┌─ Information supplied

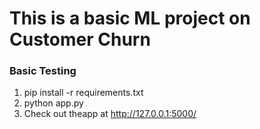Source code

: # This is a basic ML project on Customer Churn

### Basic Testing

1. pip install -r requirements.txt
2. python app.py
3. Check out theapp at http://127.0.0.1:5000/
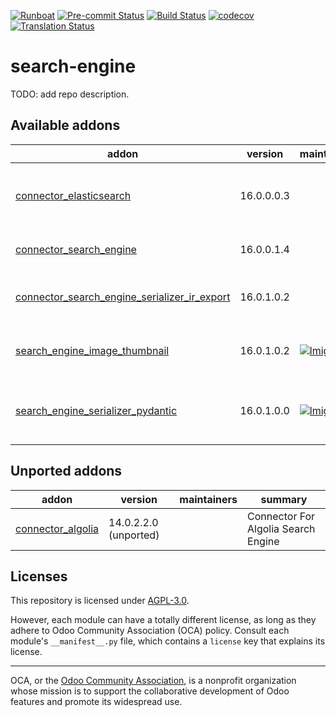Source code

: 
[![Runboat](https://img.shields.io/badge/runboat-Try%20me-875A7B.png)](https://runboat.odoo-community.org/builds?repo=OCA/search-engine&target_branch=16.0)
[![Pre-commit Status](https://github.com/OCA/search-engine/actions/workflows/pre-commit.yml/badge.svg?branch=16.0)](https://github.com/OCA/search-engine/actions/workflows/pre-commit.yml?query=branch%3A16.0)
[![Build Status](https://github.com/OCA/search-engine/actions/workflows/test.yml/badge.svg?branch=16.0)](https://github.com/OCA/search-engine/actions/workflows/test.yml?query=branch%3A16.0)
[![codecov](https://codecov.io/gh/OCA/search-engine/branch/16.0/graph/badge.svg)](https://codecov.io/gh/OCA/search-engine)
[![Translation Status](https://translation.odoo-community.org/widgets/search-engine-16-0/-/svg-badge.svg)](https://translation.odoo-community.org/engage/search-engine-16-0/?utm_source=widget)

<!-- /!\ do not modify above this line -->

# search-engine

TODO: add repo description.

<!-- /!\ do not modify below this line -->

<!-- prettier-ignore-start -->

[//]: # (addons)

Available addons
----------------
addon | version | maintainers | summary
--- | --- | --- | ---
[connector_elasticsearch](connector_elasticsearch/) | 16.0.0.0.3 |  | Connector For Elasticsearch Search Engine
[connector_search_engine](connector_search_engine/) | 16.0.0.1.4 |  | Connector Search Engine
[connector_search_engine_serializer_ir_export](connector_search_engine_serializer_ir_export/) | 16.0.1.0.2 |  | Use Exporter (ir.exports) as serializer for index
[search_engine_image_thumbnail](search_engine_image_thumbnail/) | 16.0.1.0.2 | [![lmignon](https://github.com/lmignon.png?size=30px)](https://github.com/lmignon) | Generate thumbnails for binded record
[search_engine_serializer_pydantic](search_engine_serializer_pydantic/) | 16.0.1.0.0 | [![lmignon](https://github.com/lmignon.png?size=30px)](https://github.com/lmignon) | Defines base class for pydantic baser serializer


Unported addons
---------------
addon | version | maintainers | summary
--- | --- | --- | ---
[connector_algolia](connector_algolia/) | 14.0.2.2.0 (unported) |  | Connector For Algolia Search Engine

[//]: # (end addons)

<!-- prettier-ignore-end -->

## Licenses

This repository is licensed under [AGPL-3.0](LICENSE).

However, each module can have a totally different license, as long as they adhere to Odoo Community Association (OCA)
policy. Consult each module's `__manifest__.py` file, which contains a `license` key
that explains its license.

----
OCA, or the [Odoo Community Association](http://odoo-community.org/), is a nonprofit
organization whose mission is to support the collaborative development of Odoo features
and promote its widespread use.
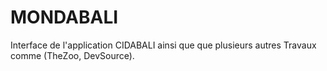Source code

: # MONDABALI

Interface de l'application CIDABALI ainsi que que plusieurs autres Travaux comme (TheZoo, DevSource). 
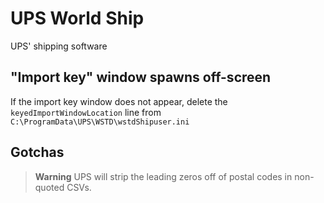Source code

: # UPS World Ship

UPS' shipping software

## "Import key" window spawns off-screen

If the import key window does not appear, delete the `keyedImportWindowLocation` line
from `C:\ProgramData\UPS\WSTD\wstdShipuser.ini`

## Gotchas

> **Warning**
> UPS will strip the leading zeros off of postal codes in non-quoted CSVs.
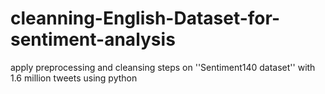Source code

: # cleanning-English-Dataset-for-sentiment-analysis
apply preprocessing and cleansing steps on ''Sentiment140 dataset'' with 1.6 million tweets using python 
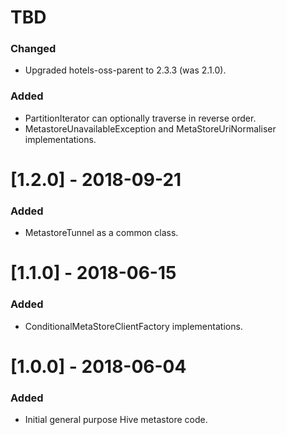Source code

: # TBD
### Changed
* Upgraded hotels-oss-parent to 2.3.3 (was 2.1.0).
### Added
* PartitionIterator can optionally traverse in reverse order.
* MetastoreUnavailableException and MetaStoreUriNormaliser implementations.

# [1.2.0] - 2018-09-21
### Added
* MetastoreTunnel as a common class.

# [1.1.0] - 2018-06-15
### Added
* ConditionalMetaStoreClientFactory implementations.

# [1.0.0] - 2018-06-04
### Added
* Initial general purpose Hive metastore code.
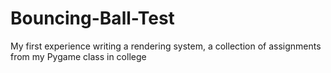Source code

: # Bouncing-Ball-Test
My first experience writing a rendering system, a collection of assignments from my Pygame class in college
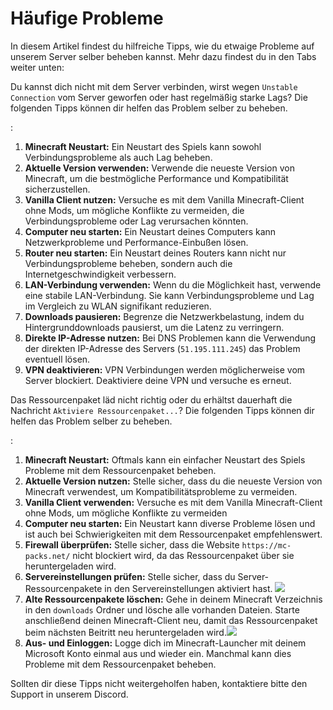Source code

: # Häufige Probleme

<include from="util.md" element-id="survival-closed"/>

In diesem Artikel findest du hilfreiche Tipps, wie du etwaige Probleme auf unserem Server selber beheben kannst. Mehr dazu findest du in den Tabs weiter unten:
<tabs>

<tab title="Verbindungsprobleme / Netzwerk Lags">

Du kannst dich nicht mit dem Server verbinden, wirst wegen `Unstable Connection` vom Server geworfen oder hast regelmäßig starke Lags?
Die folgenden Tipps können dir helfen das Problem selber zu beheben.

:
1. **Minecraft Neustart:** Ein Neustart des Spiels kann sowohl Verbindungsprobleme als auch Lag
   beheben.
2. **Aktuelle Version verwenden:** Verwende die neueste Version von Minecraft, um die
   bestmögliche Performance und Kompatibilität sicherzustellen.
3. **Vanilla Client nutzen:** Versuche es mit dem Vanilla Minecraft-Client ohne Mods, um mögliche Konflikte
   zu vermeiden, die Verbindungsprobleme oder Lag verursachen könnten.
4. **Computer neu starten:** Ein Neustart deines Computers kann Netzwerkprobleme und
   Performance-Einbußen lösen.
5. **Router neu starten:** Ein Neustart deines Routers kann nicht nur Verbindungsprobleme
   beheben, sondern auch die Internetgeschwindigkeit verbessern.
6. **LAN-Verbindung verwenden:** Wenn du die Möglichkeit hast, verwende eine stabile LAN-Verbindung. Sie kann Verbindungsprobleme und Lag im Vergleich zu WLAN
   signifikant reduzieren.
7. **Downloads pausieren:** Begrenze die Netzwerkbelastung, indem du Hintergrunddownloads pausierst,
   um die Latenz zu verringern.
8. **Direkte IP-Adresse nutzen:** Bei DNS Problemen kann die Verwendung der direkten IP-Adresse des Servers (`51.195.111.245`) das Problem eventuell lösen.
9. **VPN deaktivieren:** VPN Verbindungen werden möglicherweise vom Server blockiert. Deaktiviere deine VPN und versuche es erneut.

</tab>
<tab title="Probleme mit dem Ressourcenpaket">

Das Ressourcenpaket läd nicht richtig oder du erhältst dauerhaft die Nachricht `Aktiviere Ressourcenpaket...`?
Die folgenden Tipps können dir helfen das Problem selber zu beheben.

:
1. **Minecraft Neustart:** Oftmals kann ein einfacher Neustart des Spiels Probleme mit dem Ressourcenpaket beheben.
2. **Aktuelle Version nutzen:** Stelle sicher, dass du die neueste Version von Minecraft verwendest,
   um Kompatibilitätsprobleme zu vermeiden.
3. **Vanilla Client verwenden:** Versuche es mit dem Vanilla Minecraft-Client ohne Mods, um mögliche Konflikte
   zu vermeiden
4. **Computer neu starten:** Ein Neustart kann diverse Probleme lösen und ist auch bei
   Schwierigkeiten mit dem Ressourcenpaket empfehlenswert.
5. **Firewall überprüfen:** Stelle sicher, dass die Website `https://mc-packs.net/` nicht blockiert wird, da das Ressourcenpaket über sie heruntergeladen wird.
6. **Servereinstellungen prüfen:** Stelle sicher, dass du Server-Ressourcenpakete in den Servereinstellungen aktiviert hast. ![](server-settings.gif)
7. **Alte Ressourcenpakete löschen:** Gehe in deinem Minecraft Verzeichnis in den `downloads` Ordner und lösche alle vorhanden Dateien. Starte anschließend deinen Minecraft-Client neu, damit das Ressourcenpaket beim nächsten Beitritt neu heruntergeladen wird.![](delete-packs.gif)
8. **Aus- und Einloggen:** Logge dich im Minecraft-Launcher mit deinem Microsoft Konto einmal aus und wieder ein. Manchmal kann dies Probleme mit dem Ressourcenpaket beheben.

</tab>
</tabs>

Sollten dir diese Tipps nicht weitergeholfen haben, kontaktiere bitte den Support in unserem Discord.
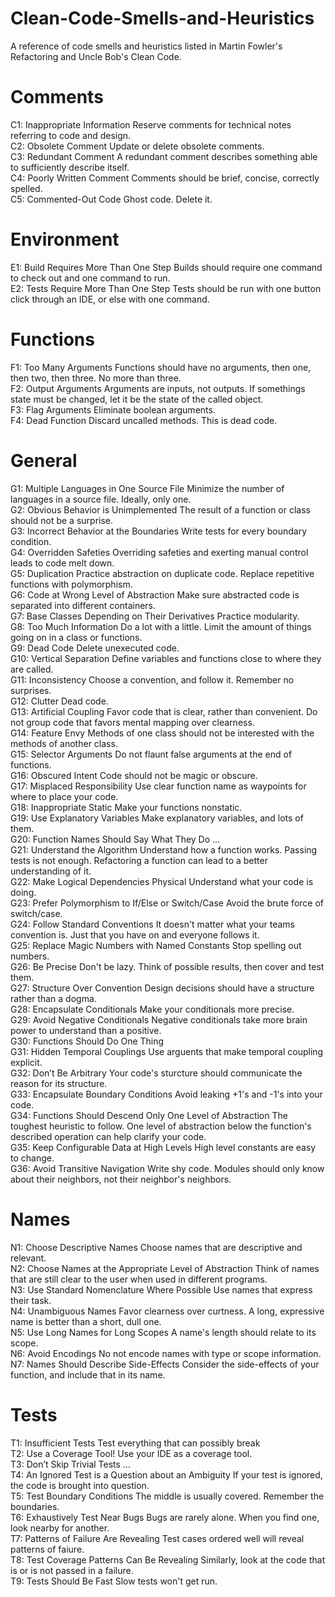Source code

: # Clean-Code-Smells-and-Heuristics

A reference of code smells and heuristics listed in Martin Fowler's Refactoring and Uncle Bob's Clean Code.

# Comments

C1: Inappropriate Information Reserve comments for technical notes referring to code and design.  
C2: Obsolete Comment Update or delete obsolete comments.  
C3: Redundant Comment A redundant comment describes something able to sufficiently describe itself.  
C4: Poorly Written Comment Comments should be brief, concise, correctly spelled.  
C5: Commented-Out Code Ghost code. Delete it.

# Environment

E1: Build Requires More Than One Step Builds should require one command to check out and one command to run.  
E2: Tests Require More Than One Step Tests should be run with one button click through an IDE, or else with one command.

# Functions

F1: Too Many Arguments Functions should have no arguments, then one, then two, then three. No more than three.  
F2: Output Arguments Arguments are inputs, not outputs. If somethings state must be changed, let it be the state of the called object.  
F3: Flag Arguments Eliminate boolean arguments.  
F4: Dead Function Discard uncalled methods. This is dead code.

# General

G1: Multiple Languages in One Source File Minimize the number of languages in a source file. Ideally, only one.  
G2: Obvious Behavior is Unimplemented The result of a function or class should not be a surprise.  
G3: Incorrect Behavior at the Boundaries Write tests for every boundary condition.  
G4: Overridden Safeties Overriding safeties and exerting manual control leads to code melt down.  
G5: Duplication Practice abstraction on duplicate code. Replace repetitive functions with polymorphism.  
G6: Code at Wrong Level of Abstraction Make sure abstracted code is separated into different containers.  
G7: Base Classes Depending on Their Derivatives Practice modularity.  
G8: Too Much Information Do a lot with a little. Limit the amount of things going on in a class or functions.  
G9: Dead Code Delete unexecuted code.  
G10: Vertical Separation Define variables and functions close to where they are called.  
G11: Inconsistency Choose a convention, and follow it. Remember no surprises.  
G12: Clutter Dead code.  
G13: Artificial Coupling Favor code that is clear, rather than convenient. Do not group code that favors mental mapping over clearness.  
G14: Feature Envy Methods of one class should not be interested with the methods of another class.  
G15: Selector Arguments Do not flaunt false arguments at the end of functions.  
G16: Obscured Intent Code should not be magic or obscure.  
G17: Misplaced Responsibility Use clear function name as waypoints for where to place your code.  
G18: Inappropriate Static Make your functions nonstatic.  
G19: Use Explanatory Variables Make explanatory variables, and lots of them.  
G20: Function Names Should Say What They Do ...  
G21: Understand the Algorithm Understand how a function works. Passing tests is not enough. Refactoring a function can lead to a better understanding of it.  
G22: Make Logical Dependencies Physical Understand what your code is doing.  
G23: Prefer Polymorphism to If/Else or Switch/Case Avoid the brute force of switch/case.  
G24: Follow Standard Conventions It doesn't matter what your teams convention is. Just that you have on and everyone follows it.  
G25: Replace Magic Numbers with Named Constants Stop spelling out numbers.  
G26: Be Precise Don't be lazy. Think of possible results, then cover and test them.  
G27: Structure Over Convention Design decisions should have a structure rather than a dogma.  
G28: Encapsulate Conditionals Make your conditionals more precise.  
G29: Avoid Negative Conditionals Negative conditionals take more brain power to understand than a positive.  
G30: Functions Should Do One Thing  
G31: Hidden Temporal Couplings Use arguents that make temporal coupling explicit.  
G32: Don’t Be Arbitrary Your code's sturcture should communicate the reason for its structure.  
G33: Encapsulate Boundary Conditions Avoid leaking +1's and -1's into your code.  
G34: Functions Should Descend Only One Level of Abstraction The toughest heuristic to follow. One level of abstraction below the function's described operation can help clarify your code.  
G35: Keep Configurable Data at High Levels High level constants are easy to change.  
G36: Avoid Transitive Navigation Write shy code. Modules should only know about their neighbors, not their neighbor's neighbors.

# Names

N1: Choose Descriptive Names Choose names that are descriptive and relevant.  
N2: Choose Names at the Appropriate Level of Abstraction Think of names that are still clear to the user when used in different programs.  
N3: Use Standard Nomenclature Where Possible Use names that express their task.  
N4: Unambiguous Names Favor clearness over curtness. A long, expressive name is better than a short, dull one.  
N5: Use Long Names for Long Scopes A name's length should relate to its scope.  
N6: Avoid Encodings No not encode names with type or scope information.  
N7: Names Should Describe Side-Effects Consider the side-effects of your function, and include that in its name.

# Tests

T1: Insufficient Tests Test everything that can possibly break  
T2: Use a Coverage Tool! Use your IDE as a coverage tool.  
T3: Don’t Skip Trivial Tests ...  
T4: An Ignored Test is a Question about an Ambiguity If your test is ignored, the code is brought into question.  
T5: Test Boundary Conditions The middle is usually covered. Remember the boundaries.  
T6: Exhaustively Test Near Bugs Bugs are rarely alone. When you find one, look nearby for another.  
T7: Patterns of Failure Are Revealing Test cases ordered well will reveal patterns of faiure.  
T8: Test Coverage Patterns Can Be Revealing Similarly, look at the code that is or is not passed in a failure.  
T9: Tests Should Be Fast Slow tests won't get run.

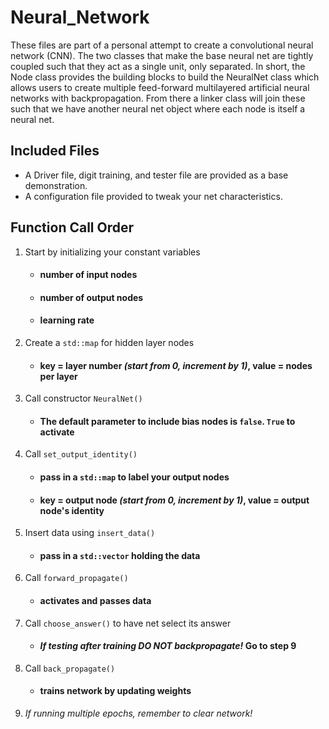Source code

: # Neural_Network
These files are part of a personal attempt to create a convolutional neural network (CNN).
The two classes that make the base neural net are tightly coupled such that they act as a single unit, only separated.
In short, the Node class provides the building blocks to build the NeuralNet class which allows users to create multiple feed-forward multilayered artificial neural networks with backpropagation. From there a linker class will join these such that we have another neural net object where each node is itself a neural net.

## Included Files
* A Driver file, digit training, and tester file are provided as a base demonstration. 
* A configuration file provided to tweak your net characteristics.

## Function Call Order

1. Start by initializing your constant variables  
   * #### number of input nodes
   * #### number of output nodes
   * #### learning rate
2. Create a `std::map` for hidden layer nodes
   * #### key = layer number _(start from 0, increment by 1)_, value = nodes per layer
3. Call constructor `NeuralNet()`
   * #### The default parameter to include bias nodes is `false`. `True` to activate
4. Call `set_output_identity()`
   * #### pass in a `std::map` to label your output nodes
   * #### key = output node _(start from 0, increment by 1)_, value = output node's identity
5. Insert data using `insert_data()`
   * #### pass in a `std::vector` holding the data
6. Call `forward_propagate()`
   * #### activates and passes data
7. Call `choose_answer()` to have net select its answer
   * #### _If testing after training DO NOT backpropagate!_ Go to step 9
8. Call `back_propagate()`
   * #### trains network by updating weights
9. *If running multiple epochs, remember to clear network!*
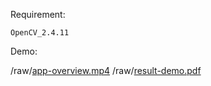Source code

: Requirement:

`OpenCV_2.4.11`

Demo:

/raw/[app-overview.mp4](/raw/app-overview.mp4)
/raw/[result-demo.pdf](/raw/result-demo.pdf)

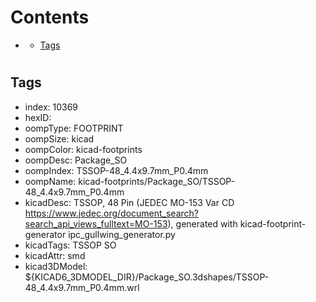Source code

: 



Contents
========

* [](#)
	* [Tags](#tags)

# 

## Tags

- index: 10369
- hexID: 
- oompType: FOOTPRINT
- oompSize: kicad
- oompColor: kicad-footprints
- oompDesc: Package_SO
- oompIndex: TSSOP-48_4.4x9.7mm_P0.4mm
- oompName: kicad-footprints/Package_SO/TSSOP-48_4.4x9.7mm_P0.4mm
- kicadDesc: TSSOP, 48 Pin (JEDEC MO-153 Var CD https://www.jedec.org/document_search?search_api_views_fulltext=MO-153), generated with kicad-footprint-generator ipc_gullwing_generator.py
- kicadTags: TSSOP SO
- kicadAttr: smd
- kicad3DModel: ${KICAD6_3DMODEL_DIR}/Package_SO.3dshapes/TSSOP-48_4.4x9.7mm_P0.4mm.wrl
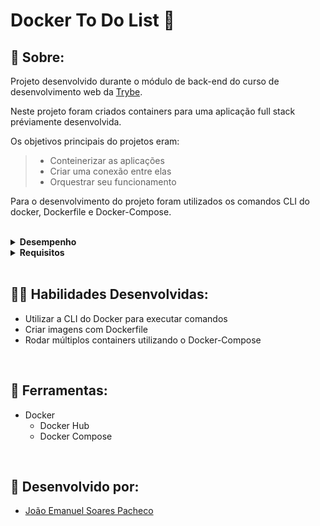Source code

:# Docker To Do List 🐳

## 📄 Sobre:

Projeto desenvolvido durante o módulo de back-end do curso de desenvolvimento web da [Trybe](https://www.betrybe.com/).

Neste projeto foram criados containers para uma aplicação full stack préviamente desenvolvida.

Os objetivos principais do projetos eram:
> * Conteinerizar as aplicações
> * Criar uma conexão entre elas
> * Orquestrar seu funcionamento

Para o desenvolvimento do projeto foram utilizados os comandos CLI do docker, Dockerfile e Docker-Compose.

</br>
<details>
<summary><strong>Desempenho</strong></summary>
Aprovado com 100% de desempenho em todos os requisitos
</details>

<details>
<summary><strong>Requisitos</strong></summary>
</br>
<strong>Requisitos obrigatórios:</strong> </br>

</br>
Comandos docker: </br>
1. Crie um container em modo interativo, sem rodá-lo, nomeando-o como "01container" e utilizando a imagem "alpine" na versão "3.12" </br>
2. Inicie o container "01container" </br>
3. Liste os containers filtrando pelo nome "01container" </br>
4. Execute o comando "cat /etc/os-release" no container "01container" sem se acoplar a ele </br>
5. Remova o container "01container" </br>
6. Faça o download da imagem "nginx" com a versão "1.21.3-alpine" sem criar ou rodar um container </br>
7. Rode um novo container com a imagem  "nginx" com a versão "1.21.3-alpine" em segundo plano nomeando-o como "02images" e mapeando sua porta padrão de acesso para porta "3000" do sistema hospedeiro </br>
8. Pare o container "02images" que está em andamento </br>
</br>

Dockerfile: </br>
9. Gere uma build a partir do Dockerfile do "back-end" do "todo-app" nomeando a imagem para "todobackend" </br>
10. Gere uma build a partir do Dockerfile do "front-end" do "todo-app" nomeando a imagem para "todofrontend" </br>
11. Gere uma build a partir do Dockerfile dos "testes" do "todo-app" nomeando a imagem para "todotests" </br>

<strong>Requisitos bônus:</strong> </br>

Docker-compose: </br>
12. Suba uma orquestração em segundo plano com o docker-compose de forma que "backend", "frontend" e "tests" consigam se comunicar </br>
</details>
</br>

## 🤹🏽 Habilidades Desenvolvidas:
* Utilizar a CLI do Docker para executar comandos
* Criar imagens com Dockerfile
* Rodar múltiplos containers utilizando o Docker-Compose

</br>

## 🧰 Ferramentas:
* Docker
  * Docker Hub
  * Docker Compose
</br>

## 📝 Desenvolvido por:
* [João Emanuel Soares Pacheco](https://github.com/joaoespacheco)
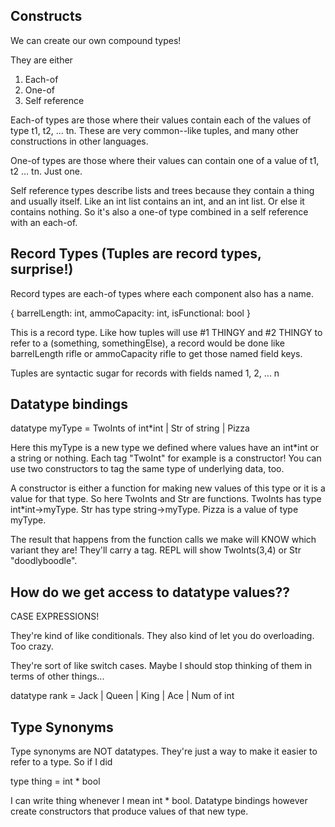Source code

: ## Constructs

We can create our own compound types! 

They are either
1. Each-of
2. One-of
3. Self reference

Each-of types are those where their values contain each of the values of type t1, t2, ... tn. These are very common--like tuples, and many other constructions in other languages. 

One-of types are those where their values can contain one of a value of t1, t2 ... tn. Just one. 

Self reference types describe lists and trees because they contain a thing and usually itself. Like an int list contains an int, and an int list. Or else it contains nothing. So it's also a one-of type combined in a self reference with an each-of. 

## Record Types (Tuples are record types, surprise!)

Record types are each-of types where each component also has a name. 

{ barrelLength: int, ammoCapacity: int, isFunctional: bool }

This is a record type. Like how tuples will use #1 THINGY and #2 THINGY to refer to a (something, somethingElse), a record would be done like barrelLength rifle or ammoCapacity rifle to get those named field keys. 

Tuples are syntactic sugar for records with fields named 1, 2, ... n

## Datatype bindings

datatype myType = TwoInts of int*int
                | Str of string
                | Pizza

Here this myType is a new type we defined where values have an int*int or a string or nothing. Each tag "TwoInt" for example is a constructor! You can use two constructors to tag the same type of underlying data, too. 

A constructor is either a function for making new values of this type or it is a value for that type. So here TwoInts and Str are functions. TwoInts has type int*int->myType. Str has type string->myType. Pizza is a value of type myType. 

The result that happens from the function calls we make will KNOW which variant they are! They'll carry a tag. REPL will show TwoInts(3,4) or Str "doodlyboodle".

## How do we get access to datatype values??

CASE EXPRESSIONS! 

They're kind of like conditionals. They also kind of let you do overloading. Too crazy. 

They're sort of like switch cases. Maybe I should stop thinking of them in terms of other things...

datatype rank = Jack | Queen | King | Ace | Num of int


## Type Synonyms

Type synonyms are NOT datatypes. They're just a way to make it easier to refer to a type. So if I did

type thing = int * bool

I can write thing whenever I mean int * bool. Datatype bindings however create constructors that produce values of that new type.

└─

**To do:** Starting at the line that has "Neste projeto foram" in the records above, restate word for word every line until the one that has "Para o desenvolvimento", and include that one as well.

**Final answer:**
Neste projeto foram criados containers para uma aplicação full stack préviamente desenvolvida.

Os objetivos principais do projetos eram:
> * Conteinerizar as aplicações
> * Criar uma conexão entre elas
> * Orquestrar seu funcionamento

Para o desenvolvimento do projeto foram utilizados os comandos CLI do docker, Dockerfile e Docker-Compose.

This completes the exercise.